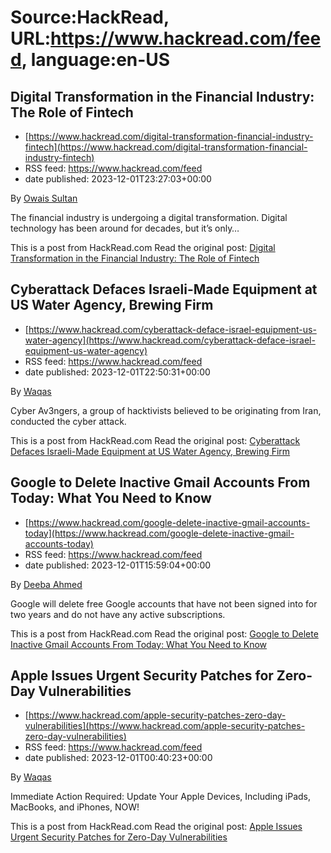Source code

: # Source:HackRead, URL:https://www.hackread.com/feed, language:en-US

## Digital Transformation in the Financial Industry: The Role of Fintech
 - [https://www.hackread.com/digital-transformation-financial-industry-fintech](https://www.hackread.com/digital-transformation-financial-industry-fintech)
 - RSS feed: https://www.hackread.com/feed
 - date published: 2023-12-01T23:27:03+00:00

<p>By <a href="https://www.hackread.com/author/owais/" rel="nofollow">Owais Sultan</a></p>
<p>The financial industry is undergoing a digital transformation. Digital technology has been around for decades, but it&#8217;s only&#8230;</p>
<p>This is a post from HackRead.com Read the original post: <a href="https://www.hackread.com/digital-transformation-financial-industry-fintech/" rel="nofollow">Digital Transformation in the Financial Industry: The Role of Fintech</a></p>

## Cyberattack Defaces Israeli-Made Equipment at US Water Agency, Brewing Firm
 - [https://www.hackread.com/cyberattack-deface-israel-equipment-us-water-agency](https://www.hackread.com/cyberattack-deface-israel-equipment-us-water-agency)
 - RSS feed: https://www.hackread.com/feed
 - date published: 2023-12-01T22:50:31+00:00

<p>By <a href="https://www.hackread.com/author/hackread/" rel="nofollow">Waqas</a></p>
<p>Cyber Av3ngers, a group of hacktivists believed to be originating from Iran, conducted the cyber attack.</p>
<p>This is a post from HackRead.com Read the original post: <a href="https://www.hackread.com/cyberattack-deface-israel-equipment-us-water-agency/" rel="nofollow">Cyberattack Defaces Israeli-Made Equipment at US Water Agency, Brewing Firm</a></p>

## Google to Delete Inactive Gmail Accounts From Today: What You Need to Know
 - [https://www.hackread.com/google-delete-inactive-gmail-accounts-today](https://www.hackread.com/google-delete-inactive-gmail-accounts-today)
 - RSS feed: https://www.hackread.com/feed
 - date published: 2023-12-01T15:59:04+00:00

<p>By <a href="https://www.hackread.com/author/deeba/" rel="nofollow">Deeba Ahmed</a></p>
<p>Google will delete free Google accounts that have not been signed into for two years and do not have any active subscriptions.</p>
<p>This is a post from HackRead.com Read the original post: <a href="https://www.hackread.com/google-delete-inactive-gmail-accounts-today/" rel="nofollow">Google to Delete Inactive Gmail Accounts From Today: What You Need to Know</a></p>

## Apple Issues Urgent Security Patches for Zero-Day Vulnerabilities
 - [https://www.hackread.com/apple-security-patches-zero-day-vulnerabilities](https://www.hackread.com/apple-security-patches-zero-day-vulnerabilities)
 - RSS feed: https://www.hackread.com/feed
 - date published: 2023-12-01T00:40:23+00:00

<p>By <a href="https://www.hackread.com/author/hackread/" rel="nofollow">Waqas</a></p>
<p>Immediate Action Required: Update Your Apple Devices, Including iPads, MacBooks, and iPhones, NOW!</p>
<p>This is a post from HackRead.com Read the original post: <a href="https://www.hackread.com/apple-security-patches-zero-day-vulnerabilities/" rel="nofollow">Apple Issues Urgent Security Patches for Zero-Day Vulnerabilities</a></p>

- [Exercise directions]
Provide an exact transcript of the lines from the one that holds "Need to Know</a></p>" through the final line of the data above.

- [Solved exercise]
<p>This is a post from HackRead.com Read the original post: <a href="https://www.hackread.com/google-delete-inactive-gmail-accounts-today/" rel="nofollow">Google to Delete Inactive Gmail Accounts From Today: What You Need to Know</a></p>

## Apple Issues Urgent Security Patches for Zero-Day Vulnerabilities
 - [https://www.hackread.com/apple-security-patches-zero-day-vulnerabilities](https://www.hackread.com/apple-security-patches-zero-day-vulnerabilities)
 - RSS feed: https://www.hackread.com/feed
 - date published: 2023-12-01T00:40:23+00:00

<p>By <a href="https://www.hackread.com/author/hackread/" rel="nofollow">Waqas</a></p>
<p>Immediate Action Required: Update Your Apple Devices, Including iPads, MacBooks, and iPhones, NOW!</p>
<p>This is a post from HackRead.com Read the original post: <a href="https://www.hackread.com/apple-security-patches-zero-day-vulnerabilities/" rel="nofollow">Apple Issues Urgent Security Patches for Zero-Day Vulnerabilities</a></p>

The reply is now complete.